All that should come back is the lines of the data below from the one containing "<!-- END_SECTION:github -->" to the one containing "- 🌱 I’m currently learning ...", inclusive, exactly as they stand.

- [RECORDED INFORMATION]:
────────
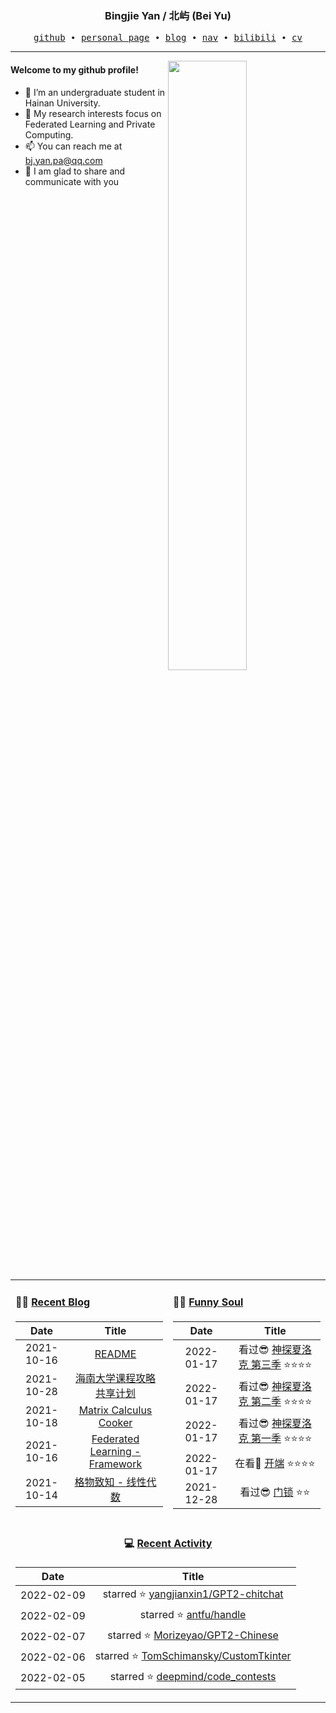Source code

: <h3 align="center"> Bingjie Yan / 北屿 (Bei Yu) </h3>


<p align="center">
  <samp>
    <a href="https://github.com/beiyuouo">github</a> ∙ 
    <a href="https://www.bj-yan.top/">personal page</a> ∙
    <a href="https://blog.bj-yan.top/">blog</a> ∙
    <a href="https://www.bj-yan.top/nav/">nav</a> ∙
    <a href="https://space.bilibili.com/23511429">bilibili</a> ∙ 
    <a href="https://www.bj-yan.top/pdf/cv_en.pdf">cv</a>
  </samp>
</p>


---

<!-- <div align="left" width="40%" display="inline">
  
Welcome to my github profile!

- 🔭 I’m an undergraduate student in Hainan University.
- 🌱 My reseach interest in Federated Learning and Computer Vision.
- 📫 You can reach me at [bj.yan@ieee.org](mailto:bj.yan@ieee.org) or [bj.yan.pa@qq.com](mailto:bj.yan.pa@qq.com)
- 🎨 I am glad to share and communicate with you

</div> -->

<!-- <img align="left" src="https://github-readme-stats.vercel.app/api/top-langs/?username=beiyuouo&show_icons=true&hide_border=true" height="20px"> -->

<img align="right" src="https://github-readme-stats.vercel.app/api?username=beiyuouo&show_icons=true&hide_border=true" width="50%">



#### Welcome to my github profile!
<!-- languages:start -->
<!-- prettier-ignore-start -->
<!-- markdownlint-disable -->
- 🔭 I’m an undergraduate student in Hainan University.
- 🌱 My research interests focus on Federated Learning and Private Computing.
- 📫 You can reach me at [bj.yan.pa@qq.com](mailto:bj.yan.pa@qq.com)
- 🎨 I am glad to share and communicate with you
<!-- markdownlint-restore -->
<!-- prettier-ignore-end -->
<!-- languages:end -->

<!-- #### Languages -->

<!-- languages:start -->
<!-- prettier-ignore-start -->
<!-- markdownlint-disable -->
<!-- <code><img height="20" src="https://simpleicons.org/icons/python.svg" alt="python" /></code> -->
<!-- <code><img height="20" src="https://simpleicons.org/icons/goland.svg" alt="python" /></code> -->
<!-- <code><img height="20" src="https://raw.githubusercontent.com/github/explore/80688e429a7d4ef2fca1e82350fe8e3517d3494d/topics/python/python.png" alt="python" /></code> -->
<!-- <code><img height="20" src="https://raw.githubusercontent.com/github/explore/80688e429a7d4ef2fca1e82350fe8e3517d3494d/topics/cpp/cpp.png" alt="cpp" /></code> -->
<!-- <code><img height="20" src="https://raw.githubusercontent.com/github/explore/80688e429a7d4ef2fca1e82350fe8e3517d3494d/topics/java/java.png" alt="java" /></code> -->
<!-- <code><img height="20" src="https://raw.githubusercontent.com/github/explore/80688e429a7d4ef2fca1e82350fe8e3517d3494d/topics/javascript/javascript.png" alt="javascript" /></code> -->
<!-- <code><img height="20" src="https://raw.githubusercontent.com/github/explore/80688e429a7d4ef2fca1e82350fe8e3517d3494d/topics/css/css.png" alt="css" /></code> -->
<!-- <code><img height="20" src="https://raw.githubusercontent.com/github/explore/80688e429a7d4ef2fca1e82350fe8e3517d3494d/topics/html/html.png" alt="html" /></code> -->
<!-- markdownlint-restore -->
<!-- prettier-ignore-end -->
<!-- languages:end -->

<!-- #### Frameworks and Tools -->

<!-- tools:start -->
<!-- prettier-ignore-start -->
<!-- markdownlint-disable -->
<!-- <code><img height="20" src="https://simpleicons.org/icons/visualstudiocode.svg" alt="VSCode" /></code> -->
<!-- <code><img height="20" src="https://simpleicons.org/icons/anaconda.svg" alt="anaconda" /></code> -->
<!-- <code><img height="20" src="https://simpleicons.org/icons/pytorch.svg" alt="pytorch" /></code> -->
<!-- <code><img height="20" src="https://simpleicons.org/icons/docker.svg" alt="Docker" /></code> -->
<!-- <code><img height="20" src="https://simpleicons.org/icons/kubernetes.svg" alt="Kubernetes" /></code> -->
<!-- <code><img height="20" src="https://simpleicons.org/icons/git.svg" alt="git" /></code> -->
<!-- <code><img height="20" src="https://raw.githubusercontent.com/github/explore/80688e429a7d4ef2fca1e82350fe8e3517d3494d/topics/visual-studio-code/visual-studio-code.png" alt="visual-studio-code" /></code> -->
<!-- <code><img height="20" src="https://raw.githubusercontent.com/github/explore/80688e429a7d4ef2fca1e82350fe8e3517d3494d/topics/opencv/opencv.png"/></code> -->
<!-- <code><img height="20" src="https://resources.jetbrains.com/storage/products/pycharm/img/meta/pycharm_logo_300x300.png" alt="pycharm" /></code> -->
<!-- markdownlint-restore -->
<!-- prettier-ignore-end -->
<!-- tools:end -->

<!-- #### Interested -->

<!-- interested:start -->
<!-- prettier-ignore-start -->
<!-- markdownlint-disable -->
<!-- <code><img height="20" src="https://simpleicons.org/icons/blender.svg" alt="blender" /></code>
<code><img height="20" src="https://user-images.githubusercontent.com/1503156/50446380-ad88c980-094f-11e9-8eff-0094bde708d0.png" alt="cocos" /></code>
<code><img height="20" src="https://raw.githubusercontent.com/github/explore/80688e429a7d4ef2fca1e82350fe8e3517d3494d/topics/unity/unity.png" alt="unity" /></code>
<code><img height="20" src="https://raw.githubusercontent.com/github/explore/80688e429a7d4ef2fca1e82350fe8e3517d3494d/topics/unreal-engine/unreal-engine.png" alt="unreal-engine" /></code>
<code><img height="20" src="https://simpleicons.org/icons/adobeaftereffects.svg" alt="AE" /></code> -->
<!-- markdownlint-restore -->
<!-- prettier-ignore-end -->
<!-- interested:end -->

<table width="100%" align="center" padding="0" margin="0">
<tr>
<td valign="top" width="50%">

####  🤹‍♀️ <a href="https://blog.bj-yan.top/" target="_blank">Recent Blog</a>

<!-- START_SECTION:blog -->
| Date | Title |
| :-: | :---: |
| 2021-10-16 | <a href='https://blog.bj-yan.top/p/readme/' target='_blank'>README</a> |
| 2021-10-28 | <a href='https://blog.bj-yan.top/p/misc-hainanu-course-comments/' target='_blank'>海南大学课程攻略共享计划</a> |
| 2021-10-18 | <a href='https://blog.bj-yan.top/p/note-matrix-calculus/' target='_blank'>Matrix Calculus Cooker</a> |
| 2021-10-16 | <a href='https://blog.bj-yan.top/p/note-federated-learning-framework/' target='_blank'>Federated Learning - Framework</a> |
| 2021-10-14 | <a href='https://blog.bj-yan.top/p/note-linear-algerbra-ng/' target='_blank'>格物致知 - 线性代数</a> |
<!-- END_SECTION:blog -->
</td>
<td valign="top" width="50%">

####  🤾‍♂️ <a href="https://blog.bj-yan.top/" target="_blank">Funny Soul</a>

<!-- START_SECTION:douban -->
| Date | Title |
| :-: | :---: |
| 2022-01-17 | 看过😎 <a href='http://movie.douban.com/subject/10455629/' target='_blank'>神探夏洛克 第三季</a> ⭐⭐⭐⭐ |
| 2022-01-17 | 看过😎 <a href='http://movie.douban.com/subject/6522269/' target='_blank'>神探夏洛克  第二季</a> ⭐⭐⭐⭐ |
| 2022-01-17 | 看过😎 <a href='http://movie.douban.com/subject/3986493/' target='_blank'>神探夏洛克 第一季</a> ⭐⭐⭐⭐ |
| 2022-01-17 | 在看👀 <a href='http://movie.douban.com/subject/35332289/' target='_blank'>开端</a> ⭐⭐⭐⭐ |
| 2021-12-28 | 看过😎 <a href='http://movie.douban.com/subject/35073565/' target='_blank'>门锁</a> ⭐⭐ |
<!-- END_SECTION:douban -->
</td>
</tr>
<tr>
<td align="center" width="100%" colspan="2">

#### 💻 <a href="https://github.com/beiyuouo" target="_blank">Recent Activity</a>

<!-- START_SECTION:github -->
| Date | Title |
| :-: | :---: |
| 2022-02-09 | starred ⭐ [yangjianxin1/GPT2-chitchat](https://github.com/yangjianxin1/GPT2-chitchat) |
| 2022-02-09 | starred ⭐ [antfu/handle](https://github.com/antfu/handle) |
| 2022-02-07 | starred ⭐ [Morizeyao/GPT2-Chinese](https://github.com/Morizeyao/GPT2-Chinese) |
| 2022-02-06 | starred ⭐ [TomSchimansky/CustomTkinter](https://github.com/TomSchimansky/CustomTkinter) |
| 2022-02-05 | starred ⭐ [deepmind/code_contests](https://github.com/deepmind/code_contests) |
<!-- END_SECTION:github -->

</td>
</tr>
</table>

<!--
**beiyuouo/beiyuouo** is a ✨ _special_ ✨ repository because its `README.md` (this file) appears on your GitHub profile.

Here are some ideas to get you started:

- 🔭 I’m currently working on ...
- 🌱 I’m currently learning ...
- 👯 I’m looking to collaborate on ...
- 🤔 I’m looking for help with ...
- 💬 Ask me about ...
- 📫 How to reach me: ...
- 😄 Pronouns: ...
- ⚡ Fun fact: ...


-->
────────
- [WRITTEN RESPONSE]:
<!-- END_SECTION:github -->

</td>
</tr>
</table>

<!--
**beiyuouo/beiyuouo** is a ✨ _special_ ✨ repository because its `README.md` (this file) appears on your GitHub profile.

Here are some ideas to get you started:

- 🔭 I’m currently working on ...
- 🌱 I’m currently learning ...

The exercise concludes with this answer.